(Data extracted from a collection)
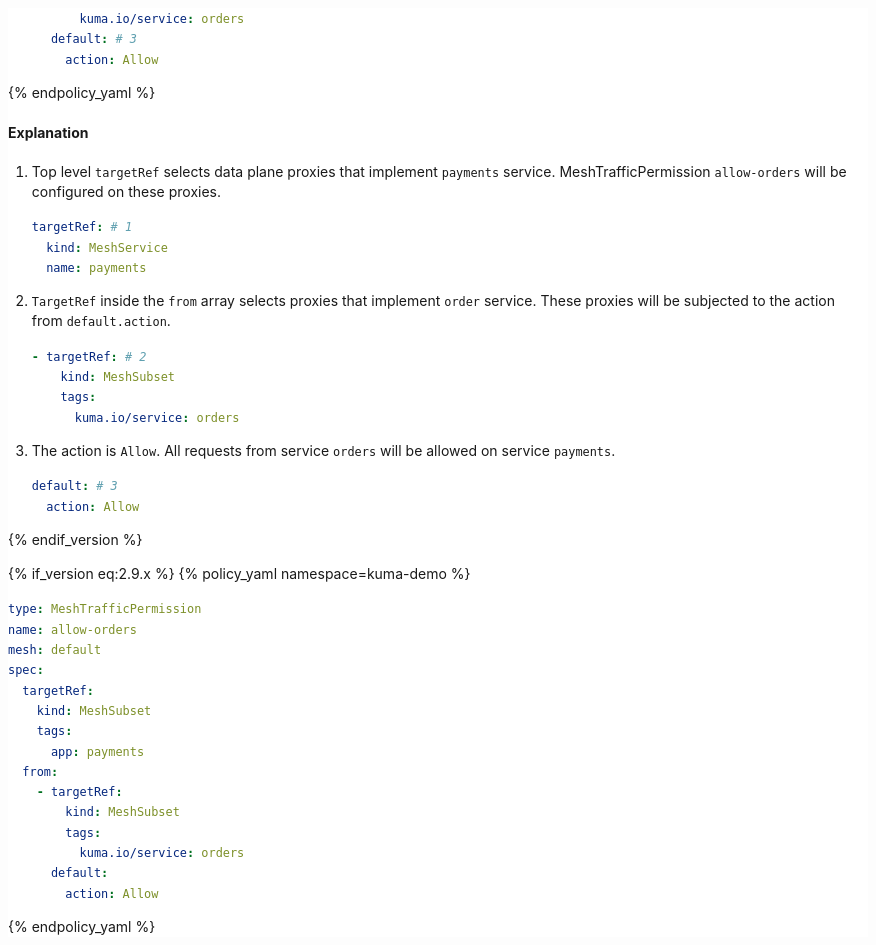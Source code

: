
 ```yaml
          kuma.io/service: orders
      default: # 3
        action: Allow
```
{% endpolicy_yaml %}

#### Explanation

1. Top level `targetRef` selects data plane proxies that implement `payments` service.
   MeshTrafficPermission `allow-orders` will be configured on these proxies.

    ```yaml
    targetRef: # 1
      kind: MeshService
      name: payments
    ```

2. `TargetRef` inside the `from` array selects proxies that implement `order` service.
   These proxies will be subjected to the action from `default.action`.

    ```yaml
    - targetRef: # 2
        kind: MeshSubset
        tags: 
          kuma.io/service: orders
    ```

3. The action is `Allow`. All requests from service `orders` will be allowed on service `payments`.

    ```yaml
    default: # 3
      action: Allow
    ```

{% endif_version %}

{% if_version eq:2.9.x %}
{% policy_yaml namespace=kuma-demo %}
```yaml
type: MeshTrafficPermission
name: allow-orders
mesh: default
spec:
  targetRef:
    kind: MeshSubset
    tags:
      app: payments
  from:
    - targetRef:
        kind: MeshSubset
        tags: 
          kuma.io/service: orders
      default:
        action: Allow
```
{% endpolicy_yaml %}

■ EXERCISE OBJECTIVE: Drop the images and return the data verbatim.

■ ANSWER TO THE EXERCISE:
Source code

:
 ```yaml
          kuma.io/service: orders
      default: # 3
        action: Allow
```
{% endpolicy_yaml %}

#### Explanation

1. Top level `targetRef` selects data plane proxies that implement `payments` service.
   MeshTrafficPermission `allow-orders` will be configured on these proxies.

    ```yaml
    targetRef: # 1
      kind: MeshService
      name: payments
    ```

2. `TargetRef` inside the `from` array selects proxies that implement `order` service.
   These proxies will be subjected to the action from `default.action`.

    ```yaml
    - targetRef: # 2
        kind: MeshSubset
        tags: 
          kuma.io/service: orders
    ```

3. The action is `Allow`. All requests from service `orders` will be allowed on service `payments`.

    ```yaml
    default: # 3
      action: Allow
    ```

{% endif_version %}

{% if_version eq:2.9.x %}
{% policy_yaml namespace=kuma-demo %}
```yaml
type: MeshTrafficPermission
name: allow-orders
mesh: default
spec:
  targetRef:
    kind: MeshSubset
    tags:
      app: payments
  from:
    - targetRef:
        kind: MeshSubset
        tags: 
          kuma.io/service: orders
      default:
        action: Allow
```
{% endpolicy_yaml %}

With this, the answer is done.